*RECORD SET*
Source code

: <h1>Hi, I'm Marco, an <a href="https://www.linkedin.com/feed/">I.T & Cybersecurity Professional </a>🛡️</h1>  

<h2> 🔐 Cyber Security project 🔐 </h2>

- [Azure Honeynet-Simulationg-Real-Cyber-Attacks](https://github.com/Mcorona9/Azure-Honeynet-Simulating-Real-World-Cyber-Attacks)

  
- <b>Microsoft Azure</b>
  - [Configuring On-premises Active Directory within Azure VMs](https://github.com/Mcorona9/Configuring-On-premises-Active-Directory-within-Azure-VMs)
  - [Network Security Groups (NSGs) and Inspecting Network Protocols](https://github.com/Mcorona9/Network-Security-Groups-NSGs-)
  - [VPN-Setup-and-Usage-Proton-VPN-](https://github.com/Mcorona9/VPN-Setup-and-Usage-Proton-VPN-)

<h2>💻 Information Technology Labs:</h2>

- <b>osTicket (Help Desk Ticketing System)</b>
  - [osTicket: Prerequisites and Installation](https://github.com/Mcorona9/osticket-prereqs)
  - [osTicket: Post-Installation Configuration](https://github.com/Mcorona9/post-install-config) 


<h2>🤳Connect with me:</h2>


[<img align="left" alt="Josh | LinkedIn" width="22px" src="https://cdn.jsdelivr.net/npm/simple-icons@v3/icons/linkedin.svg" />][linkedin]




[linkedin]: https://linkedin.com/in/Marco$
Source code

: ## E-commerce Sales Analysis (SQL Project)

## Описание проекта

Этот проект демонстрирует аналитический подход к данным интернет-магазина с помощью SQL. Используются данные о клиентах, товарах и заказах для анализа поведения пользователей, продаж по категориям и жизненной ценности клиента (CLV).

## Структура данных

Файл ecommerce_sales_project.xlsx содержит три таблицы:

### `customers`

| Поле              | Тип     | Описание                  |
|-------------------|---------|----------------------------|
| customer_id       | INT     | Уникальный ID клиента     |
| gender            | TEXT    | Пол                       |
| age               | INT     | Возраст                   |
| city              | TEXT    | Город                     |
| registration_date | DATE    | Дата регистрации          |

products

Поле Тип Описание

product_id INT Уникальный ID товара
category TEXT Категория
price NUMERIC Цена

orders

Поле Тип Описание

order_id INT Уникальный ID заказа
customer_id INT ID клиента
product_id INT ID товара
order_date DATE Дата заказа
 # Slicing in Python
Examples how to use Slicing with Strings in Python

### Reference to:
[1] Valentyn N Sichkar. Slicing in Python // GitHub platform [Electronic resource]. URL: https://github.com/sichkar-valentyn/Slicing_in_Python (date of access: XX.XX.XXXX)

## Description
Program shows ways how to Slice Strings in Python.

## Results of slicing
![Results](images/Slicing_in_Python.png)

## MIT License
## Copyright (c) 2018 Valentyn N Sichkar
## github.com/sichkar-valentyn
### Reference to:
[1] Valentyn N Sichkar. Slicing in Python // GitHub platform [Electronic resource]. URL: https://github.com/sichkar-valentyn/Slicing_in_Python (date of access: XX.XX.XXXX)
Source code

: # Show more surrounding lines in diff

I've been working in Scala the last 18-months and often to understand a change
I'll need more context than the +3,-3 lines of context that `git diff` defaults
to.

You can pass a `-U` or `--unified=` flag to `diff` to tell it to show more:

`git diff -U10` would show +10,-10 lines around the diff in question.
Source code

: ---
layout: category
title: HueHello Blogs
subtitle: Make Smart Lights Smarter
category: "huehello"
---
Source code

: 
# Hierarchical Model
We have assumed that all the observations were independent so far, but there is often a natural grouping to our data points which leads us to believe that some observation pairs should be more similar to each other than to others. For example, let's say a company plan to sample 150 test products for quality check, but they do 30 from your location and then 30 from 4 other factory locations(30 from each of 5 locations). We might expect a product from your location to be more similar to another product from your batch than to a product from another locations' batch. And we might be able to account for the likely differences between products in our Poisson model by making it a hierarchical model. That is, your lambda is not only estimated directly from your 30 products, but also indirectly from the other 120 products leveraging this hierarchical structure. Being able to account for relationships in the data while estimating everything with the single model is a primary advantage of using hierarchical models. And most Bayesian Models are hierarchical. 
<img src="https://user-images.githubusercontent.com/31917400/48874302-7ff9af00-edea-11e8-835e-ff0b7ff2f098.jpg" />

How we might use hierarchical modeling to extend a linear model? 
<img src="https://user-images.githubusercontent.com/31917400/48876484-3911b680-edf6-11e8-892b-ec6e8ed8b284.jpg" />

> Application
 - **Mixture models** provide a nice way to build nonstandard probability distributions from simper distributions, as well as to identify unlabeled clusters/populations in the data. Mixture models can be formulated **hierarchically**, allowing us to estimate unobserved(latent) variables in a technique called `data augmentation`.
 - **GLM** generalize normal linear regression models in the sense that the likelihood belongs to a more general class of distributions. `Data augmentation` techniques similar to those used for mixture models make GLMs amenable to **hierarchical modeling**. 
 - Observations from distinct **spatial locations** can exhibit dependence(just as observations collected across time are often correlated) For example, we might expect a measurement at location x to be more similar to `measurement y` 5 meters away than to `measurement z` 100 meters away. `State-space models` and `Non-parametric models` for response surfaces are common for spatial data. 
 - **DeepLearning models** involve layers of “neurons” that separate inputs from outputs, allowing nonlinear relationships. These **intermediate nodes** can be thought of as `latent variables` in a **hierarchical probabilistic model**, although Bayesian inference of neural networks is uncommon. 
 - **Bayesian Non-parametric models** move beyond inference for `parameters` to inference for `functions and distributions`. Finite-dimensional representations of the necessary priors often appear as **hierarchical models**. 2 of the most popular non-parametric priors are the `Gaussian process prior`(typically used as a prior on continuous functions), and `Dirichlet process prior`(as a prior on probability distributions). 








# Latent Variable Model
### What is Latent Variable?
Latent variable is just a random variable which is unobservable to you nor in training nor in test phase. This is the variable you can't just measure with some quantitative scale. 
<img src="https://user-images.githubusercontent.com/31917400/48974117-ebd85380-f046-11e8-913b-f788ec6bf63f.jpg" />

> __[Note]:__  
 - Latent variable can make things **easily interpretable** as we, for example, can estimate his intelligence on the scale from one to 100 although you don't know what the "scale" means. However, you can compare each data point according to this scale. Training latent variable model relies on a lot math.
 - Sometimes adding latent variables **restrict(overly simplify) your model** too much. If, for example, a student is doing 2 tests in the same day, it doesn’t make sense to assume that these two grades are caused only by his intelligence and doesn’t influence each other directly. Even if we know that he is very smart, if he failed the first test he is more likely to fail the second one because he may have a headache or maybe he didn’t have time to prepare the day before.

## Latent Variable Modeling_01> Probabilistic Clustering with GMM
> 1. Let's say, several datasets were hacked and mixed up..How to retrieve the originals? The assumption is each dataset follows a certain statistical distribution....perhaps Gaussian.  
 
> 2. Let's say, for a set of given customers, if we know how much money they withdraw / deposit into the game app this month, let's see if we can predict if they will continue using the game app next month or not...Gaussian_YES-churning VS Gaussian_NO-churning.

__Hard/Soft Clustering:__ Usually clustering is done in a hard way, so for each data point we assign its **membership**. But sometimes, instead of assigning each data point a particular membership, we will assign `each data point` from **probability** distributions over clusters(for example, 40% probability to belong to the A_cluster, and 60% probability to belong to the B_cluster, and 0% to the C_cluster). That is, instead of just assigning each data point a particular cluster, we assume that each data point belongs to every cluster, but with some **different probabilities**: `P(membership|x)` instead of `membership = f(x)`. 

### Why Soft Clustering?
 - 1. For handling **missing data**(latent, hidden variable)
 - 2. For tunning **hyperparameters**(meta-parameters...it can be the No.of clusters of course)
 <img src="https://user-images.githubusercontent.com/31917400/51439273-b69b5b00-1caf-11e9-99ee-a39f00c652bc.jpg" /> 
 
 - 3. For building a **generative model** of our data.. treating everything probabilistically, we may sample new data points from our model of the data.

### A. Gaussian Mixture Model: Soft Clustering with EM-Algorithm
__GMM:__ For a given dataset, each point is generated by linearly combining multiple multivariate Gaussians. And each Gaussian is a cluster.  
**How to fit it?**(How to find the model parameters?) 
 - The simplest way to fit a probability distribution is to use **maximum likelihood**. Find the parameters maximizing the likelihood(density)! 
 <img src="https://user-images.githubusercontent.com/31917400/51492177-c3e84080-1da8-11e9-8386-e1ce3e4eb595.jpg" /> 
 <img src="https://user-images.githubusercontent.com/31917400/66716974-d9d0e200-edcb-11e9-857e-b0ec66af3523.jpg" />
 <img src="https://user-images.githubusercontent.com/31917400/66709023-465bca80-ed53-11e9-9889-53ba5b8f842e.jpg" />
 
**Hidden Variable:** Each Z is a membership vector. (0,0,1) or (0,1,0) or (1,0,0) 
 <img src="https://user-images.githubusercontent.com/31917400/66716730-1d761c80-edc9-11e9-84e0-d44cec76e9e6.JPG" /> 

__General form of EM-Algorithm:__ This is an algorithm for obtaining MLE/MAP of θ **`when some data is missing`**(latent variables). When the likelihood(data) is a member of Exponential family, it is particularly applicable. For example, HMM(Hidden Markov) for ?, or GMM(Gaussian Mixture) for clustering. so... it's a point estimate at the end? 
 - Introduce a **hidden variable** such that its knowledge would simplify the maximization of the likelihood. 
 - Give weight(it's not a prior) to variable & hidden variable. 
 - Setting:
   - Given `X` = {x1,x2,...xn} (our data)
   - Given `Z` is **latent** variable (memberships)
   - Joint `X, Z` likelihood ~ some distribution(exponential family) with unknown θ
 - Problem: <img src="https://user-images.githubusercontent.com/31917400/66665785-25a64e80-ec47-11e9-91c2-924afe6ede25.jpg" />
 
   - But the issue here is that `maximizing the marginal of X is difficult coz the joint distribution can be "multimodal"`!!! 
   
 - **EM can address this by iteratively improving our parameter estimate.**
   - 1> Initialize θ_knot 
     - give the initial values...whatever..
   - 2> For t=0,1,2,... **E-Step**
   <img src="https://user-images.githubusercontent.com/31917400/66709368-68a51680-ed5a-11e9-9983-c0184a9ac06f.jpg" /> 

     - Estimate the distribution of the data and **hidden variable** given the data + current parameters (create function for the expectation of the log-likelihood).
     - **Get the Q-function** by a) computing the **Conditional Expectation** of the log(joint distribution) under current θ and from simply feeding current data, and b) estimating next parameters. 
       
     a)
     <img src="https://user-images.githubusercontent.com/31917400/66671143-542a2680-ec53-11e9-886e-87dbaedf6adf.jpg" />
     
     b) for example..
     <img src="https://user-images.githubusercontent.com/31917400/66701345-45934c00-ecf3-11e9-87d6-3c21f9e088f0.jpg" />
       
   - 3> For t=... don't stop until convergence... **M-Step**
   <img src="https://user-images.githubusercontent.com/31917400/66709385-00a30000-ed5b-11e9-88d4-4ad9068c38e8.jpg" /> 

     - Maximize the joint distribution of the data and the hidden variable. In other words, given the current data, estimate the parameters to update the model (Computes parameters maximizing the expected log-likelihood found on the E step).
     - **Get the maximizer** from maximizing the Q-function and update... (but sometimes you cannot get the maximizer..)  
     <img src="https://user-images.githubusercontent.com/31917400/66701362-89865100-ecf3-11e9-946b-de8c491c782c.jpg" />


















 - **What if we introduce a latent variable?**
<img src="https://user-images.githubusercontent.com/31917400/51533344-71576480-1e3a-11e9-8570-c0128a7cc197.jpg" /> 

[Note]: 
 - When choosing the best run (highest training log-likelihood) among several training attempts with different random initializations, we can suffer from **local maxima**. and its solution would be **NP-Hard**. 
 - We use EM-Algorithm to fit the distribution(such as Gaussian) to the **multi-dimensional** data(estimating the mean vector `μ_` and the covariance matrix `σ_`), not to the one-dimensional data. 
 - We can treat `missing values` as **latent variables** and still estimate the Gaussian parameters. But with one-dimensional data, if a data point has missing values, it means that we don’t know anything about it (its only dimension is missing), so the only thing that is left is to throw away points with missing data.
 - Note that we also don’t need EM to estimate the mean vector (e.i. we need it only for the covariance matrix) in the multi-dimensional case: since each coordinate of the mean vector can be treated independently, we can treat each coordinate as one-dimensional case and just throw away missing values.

*AIM OF THE TASK*
Once you find the line with "## Latent Variable" above, print it and every line after it up to and including the line with "not...Gaussian_YES-churning VS Gaussian_NO-churning.", exactly as written and nothing else.

*RESPONSE*
## Latent Variable Modeling_01> Probabilistic Clustering with GMM
> 1. Let's say, several datasets were hacked and mixed up..How to retrieve the originals? The assumption is each dataset follows a certain statistical distribution....perhaps Gaussian.  
 
> 2. Let's say, for a set of given customers, if we know how much money they withdraw / deposit into the game app this month, let's see if we can predict if they will continue using the game app next month or not...Gaussian_YES-churning VS Gaussian_NO-churning.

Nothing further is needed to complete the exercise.